The challenge is to build, within those constraints, a project that is distinct from the coalition’s offer of slow immiseration for the many and impunity for the few.

Ed Miliband and Ed Balls have been forced to acknowledge their tricky position on the wrong side of public opinion on two vital questions. On the economy, there is suspicion that excessive spending by the last government is the cause of current misery. On welfare, many voters think that Labour presided over a system that rewarded idleness.

The challenge for the party leadership is to recognise the public mood without accepting so much blame as to do the Tories’ work for them. In co-ordinated speeches, the two Eds have set about that task. Mr Balls has clarified his approach to the public finances in the light of bleak forecasts. He does not envisage a future Labour government spending more in its early years than the coalition plans to do. Meanwhile, Mr Miliband has set out new ideas about social security that emphasise the link between contributions paid in and benefits paid out. This is to address the charge that the system doles out “something for nothing”. Labour has also accepted that the total welfare spend will have to be capped and that certain coalition cuts – say, to child benefit – would not be reversed.
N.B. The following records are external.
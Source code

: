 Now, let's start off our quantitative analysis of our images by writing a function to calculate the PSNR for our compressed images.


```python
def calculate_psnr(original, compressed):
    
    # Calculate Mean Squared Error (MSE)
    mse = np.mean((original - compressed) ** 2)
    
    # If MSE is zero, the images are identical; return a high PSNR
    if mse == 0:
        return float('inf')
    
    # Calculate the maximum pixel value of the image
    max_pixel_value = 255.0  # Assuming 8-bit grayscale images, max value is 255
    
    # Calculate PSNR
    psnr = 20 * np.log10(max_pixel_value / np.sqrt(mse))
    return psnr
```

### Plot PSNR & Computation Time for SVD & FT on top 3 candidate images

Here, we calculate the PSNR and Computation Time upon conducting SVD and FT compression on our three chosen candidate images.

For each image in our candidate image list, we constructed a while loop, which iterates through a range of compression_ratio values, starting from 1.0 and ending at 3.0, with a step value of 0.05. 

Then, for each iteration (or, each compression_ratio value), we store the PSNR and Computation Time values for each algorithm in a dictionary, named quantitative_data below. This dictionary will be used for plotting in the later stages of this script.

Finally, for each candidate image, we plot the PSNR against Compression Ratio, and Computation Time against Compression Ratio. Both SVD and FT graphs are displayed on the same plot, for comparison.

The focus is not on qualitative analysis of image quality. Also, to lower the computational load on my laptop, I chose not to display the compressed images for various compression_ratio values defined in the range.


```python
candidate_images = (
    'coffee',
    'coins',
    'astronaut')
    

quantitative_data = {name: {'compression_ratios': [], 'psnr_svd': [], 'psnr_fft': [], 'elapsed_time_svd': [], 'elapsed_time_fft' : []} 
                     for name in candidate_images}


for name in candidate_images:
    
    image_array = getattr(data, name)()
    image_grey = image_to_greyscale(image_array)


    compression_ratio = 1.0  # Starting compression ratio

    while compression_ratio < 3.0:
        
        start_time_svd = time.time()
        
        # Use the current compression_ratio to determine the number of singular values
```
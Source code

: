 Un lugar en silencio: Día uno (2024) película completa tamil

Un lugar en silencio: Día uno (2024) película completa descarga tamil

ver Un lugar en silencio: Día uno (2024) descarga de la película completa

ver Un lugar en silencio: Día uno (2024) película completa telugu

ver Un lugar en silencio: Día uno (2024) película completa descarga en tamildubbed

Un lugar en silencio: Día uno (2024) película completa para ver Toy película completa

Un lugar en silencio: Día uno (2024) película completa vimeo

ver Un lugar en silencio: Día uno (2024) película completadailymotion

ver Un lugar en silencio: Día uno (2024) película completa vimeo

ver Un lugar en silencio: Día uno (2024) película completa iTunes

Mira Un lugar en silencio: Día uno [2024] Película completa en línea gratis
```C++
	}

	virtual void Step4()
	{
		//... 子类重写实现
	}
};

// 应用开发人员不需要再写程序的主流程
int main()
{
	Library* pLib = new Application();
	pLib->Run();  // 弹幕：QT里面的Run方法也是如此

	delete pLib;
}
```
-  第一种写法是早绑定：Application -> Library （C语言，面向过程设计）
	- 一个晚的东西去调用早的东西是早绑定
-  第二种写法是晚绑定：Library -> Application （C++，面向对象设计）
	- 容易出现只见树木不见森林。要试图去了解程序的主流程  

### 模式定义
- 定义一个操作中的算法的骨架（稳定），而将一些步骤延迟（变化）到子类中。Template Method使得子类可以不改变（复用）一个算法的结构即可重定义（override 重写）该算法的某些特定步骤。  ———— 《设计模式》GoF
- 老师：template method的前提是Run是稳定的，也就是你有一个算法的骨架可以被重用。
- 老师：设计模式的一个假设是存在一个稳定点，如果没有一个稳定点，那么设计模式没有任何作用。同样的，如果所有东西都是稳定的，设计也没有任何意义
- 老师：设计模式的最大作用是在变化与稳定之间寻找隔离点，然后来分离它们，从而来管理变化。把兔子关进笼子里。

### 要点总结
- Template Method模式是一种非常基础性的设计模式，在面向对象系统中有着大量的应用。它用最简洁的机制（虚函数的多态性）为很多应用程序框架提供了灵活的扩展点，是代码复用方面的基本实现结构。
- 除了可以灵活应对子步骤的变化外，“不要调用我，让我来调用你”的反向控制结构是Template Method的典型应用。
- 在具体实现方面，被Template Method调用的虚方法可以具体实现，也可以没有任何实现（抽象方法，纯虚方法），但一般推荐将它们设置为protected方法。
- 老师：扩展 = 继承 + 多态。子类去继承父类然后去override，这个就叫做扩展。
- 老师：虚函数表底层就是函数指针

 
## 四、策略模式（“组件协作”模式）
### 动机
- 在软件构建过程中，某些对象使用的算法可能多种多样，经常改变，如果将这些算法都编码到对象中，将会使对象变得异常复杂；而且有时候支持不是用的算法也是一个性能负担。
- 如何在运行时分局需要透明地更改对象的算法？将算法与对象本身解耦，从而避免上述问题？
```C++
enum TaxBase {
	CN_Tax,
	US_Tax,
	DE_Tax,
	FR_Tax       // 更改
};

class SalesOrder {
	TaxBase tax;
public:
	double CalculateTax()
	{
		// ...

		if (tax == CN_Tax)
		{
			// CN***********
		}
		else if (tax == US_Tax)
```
One concern is that making benefits more conditional than universal is an intellectual surrender to enemies of the welfare state. There is also anxiety that oaths of fiscal discipline are a conversion to Conservative economics.

Those concerns can be assuaged. The principle of universal welfare does not dissolve in targeted cuts. The greater threat is a decline in the perceived legitimacy of taxpayer-funded benefits, a process that is accelerated if Labour cannot articulate voters’ concerns. Likewise, Labour cannot credibly offer an alternative to the coalition without acknowledging fiscal constraints.

The challenge is to build, within those constraints, a project that is distinct from the coalition’s offer of slow immiseration for the many and impunity for the few.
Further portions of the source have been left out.